_GIVEN RECORDS_
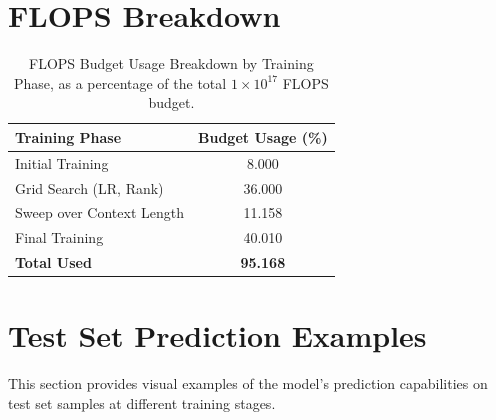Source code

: \documentclass{article}
\begin{document}



\appendix



\section{FLOPS Breakdown}
\label{sec:flops-breakdown} 

\begin{table}[!htbp] %
\renewcommand{\arraystretch}{1.4}
\centering
{} %
\setlength{\tabcolsep}{8pt}
\begin{tabular}{l S[table-format=2.3]}
    \toprule
    \textbf{Training Phase}           & {\textbf{Budget Usage (\%)}} \\ %
    \midrule
    Initial Training                & 8.000 \\ %
    Grid Search (LR, Rank)        & 36.000 \\
    Sweep over Context Length     & 11.158 \\
    Final Training                  & 40.010 \\
    \midrule %
    \textbf{Total Used}             & \bfseries 95.168 \\ %
    \bottomrule
\end{tabular}
\caption{FLOPS Budget Usage Breakdown by Training Phase, as a percentage of the total $1 \times 10^{17}$ FLOPS budget.} 
\label{tab:flops_budget_usage}
\end{table}

\section{Test Set Prediction Examples} %
\label{sec:appendix_predictions} %

This section provides visual examples of the model's prediction capabilities on test set samples at different training stages.
\end{document}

_WHAT TO DO_
Go through the data, and copy each line in which the word "label" appears.

_REPLY_
\label{sec:flops-breakdown} 
\label{tab:flops_budget_usage}
\label{sec:appendix_predictions} %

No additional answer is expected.